= Stored data entries =
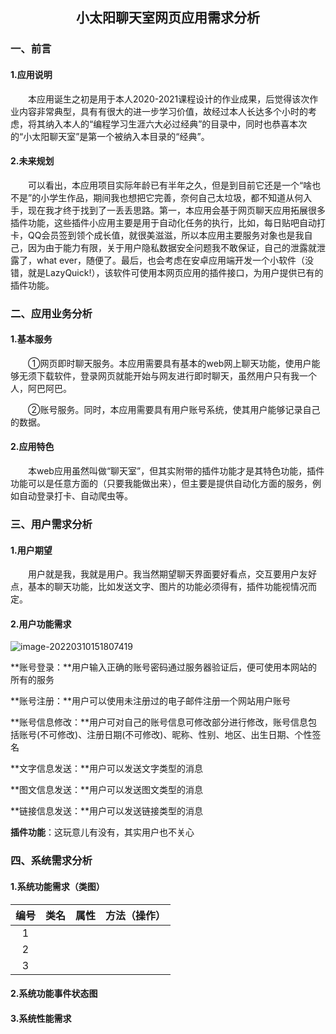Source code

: ## <center>小太阳聊天室网页应用需求分析</center>

### 一、前言

#### 1.应用说明

&emsp;&emsp;本应用诞生之初是用于本人2020-2021课程设计的作业成果，后觉得该次作业内容非常典型，具有有很大的进一步学习价值，故经过本人长达多个小时的考虑，将其纳入本人的“编程学习生涯六大必过经典”的目录中，同时也恭喜本次的“小太阳聊天室”是第一个被纳入本目录的“经典”。

#### 2.未来规划

&emsp;&emsp;可以看出，本应用项目实际年龄已有半年之久，但是到目前它还是一个“啥也不是”的小学生作品，期间我也想把它完善，奈何自己太垃圾，都不知道从何入手，现在我才终于找到了一丢丢思路。第一，本应用会基于网页聊天应用拓展很多插件功能，这些插件小应用主要是用于自动化任务的执行，比如，每日贴吧自动打卡，QQ会员签到领个成长值，就很美滋滋，所以本应用主要服务对象也是我自己，因为由于能力有限，关于用户隐私数据安全问题我不敢保证，自己的泄露就泄露了，what ever，随便了。最后，也会考虑在安卓应用端开发一个小软件（没错，就是LazyQuick!），该软件可使用本网页应用的插件接口，为用户提供已有的插件功能。

### 二、应用业务分析

#### 1.基本服务

&emsp;&emsp;①网页即时聊天服务。本应用需要具有基本的web网上聊天功能，使用户能够无须下载软件，登录网页就能开始与网友进行即时聊天，虽然用户只有我一个人，阿巴阿巴。

&emsp;&emsp;②账号服务。同时，本应用需要具有用户账号系统，使其用户能够记录自己的数据。

#### 2.应用特色

&emsp;&emsp;本web应用虽然叫做“聊天室”，但其实附带的插件功能才是其特色功能，插件功能可以是任意方面的（只要我能做出来），但主要是提供自动化方面的服务，例如自动登录打卡、自动爬虫等。

### 三、用户需求分析

#### 1.用户期望

&emsp;&emsp;用户就是我，我就是用户。我当然期望聊天界面要好看点，交互要用户友好点，基本的聊天功能，比如发送文字、图片的功能必须得有，插件功能视情况而定。

#### 2.用户功能需求

![image-20220310151807419](C:\Users\PuTik\Desktop\小太阳\STalkRoom\G-文档资源索引\图片\需求分析-用户用例图.png)

**账号登录：**用户输入正确的账号密码通过服务器验证后，便可使用本网站的所有的服务

**账号注册：**用户可以使用未注册过的电子邮件注册一个网站用户账号

**账号信息修改：**用户可对自己的账号信息可修改部分进行修改，账号信息包括账号(不可修改)、注册日期(不可修改)、昵称、性别、地区、出生日期、个性签名

**文字信息发送：**用户可以发送文字类型的消息

**图文信息发送：**用户可以发送图文类型的消息

**链接信息发送：**用户可以发送链接类型的消息

**插件功能**：这玩意儿有没有，其实用户也不关心

### 四、系统需求分析

#### 1.系统功能需求（类图）

| 编号 | 类名 | 属性 | 方法（操作） |
| :--: | :--: | :--: | :----------: |
|  1   |      |      |              |
|  2   |      |      |              |
|  3   |      |      |              |

#### 2.系统功能事件状态图

#### 3.系统性能需求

= YOUR GOAL =
Could you copy, exactly and with no pictures, each line from the first one above to the line holding "#### 2.用户功能需求"?

= YOUR SOLUTION =
Source code

: ## <center>小太阳聊天室网页应用需求分析</center>

### 一、前言

#### 1.应用说明

&emsp;&emsp;本应用诞生之初是用于本人2020-2021课程设计的作业成果，后觉得该次作业内容非常典型，具有有很大的进一步学习价值，故经过本人长达多个小时的考虑，将其纳入本人的“编程学习生涯六大必过经典”的目录中，同时也恭喜本次的“小太阳聊天室”是第一个被纳入本目录的“经典”。

#### 2.未来规划

&emsp;&emsp;可以看出，本应用项目实际年龄已有半年之久，但是到目前它还是一个“啥也不是”的小学生作品，期间我也想把它完善，奈何自己太垃圾，都不知道从何入手，现在我才终于找到了一丢丢思路。第一，本应用会基于网页聊天应用拓展很多插件功能，这些插件小应用主要是用于自动化任务的执行，比如，每日贴吧自动打卡，QQ会员签到领个成长值，就很美滋滋，所以本应用主要服务对象也是我自己，因为由于能力有限，关于用户隐私数据安全问题我不敢保证，自己的泄露就泄露了，what ever，随便了。最后，也会考虑在安卓应用端开发一个小软件（没错，就是LazyQuick!），该软件可使用本网页应用的插件接口，为用户提供已有的插件功能。

### 二、应用业务分析

#### 1.基本服务

&emsp;&emsp;①网页即时聊天服务。本应用需要具有基本的web网上聊天功能，使用户能够无须下载软件，登录网页就能开始与网友进行即时聊天，虽然用户只有我一个人，阿巴阿巴。

&emsp;&emsp;②账号服务。同时，本应用需要具有用户账号系统，使其用户能够记录自己的数据。

#### 2.应用特色

&emsp;&emsp;本web应用虽然叫做“聊天室”，但其实附带的插件功能才是其特色功能，插件功能可以是任意方面的（只要我能做出来），但主要是提供自动化方面的服务，例如自动登录打卡、自动爬虫等。

### 三、用户需求分析

#### 1.用户期望

&emsp;&emsp;用户就是我，我就是用户。我当然期望聊天界面要好看点，交互要用户友好点，基本的聊天功能，比如发送文字、图片的功能必须得有，插件功能视情况而定。

#### 2.用户功能需求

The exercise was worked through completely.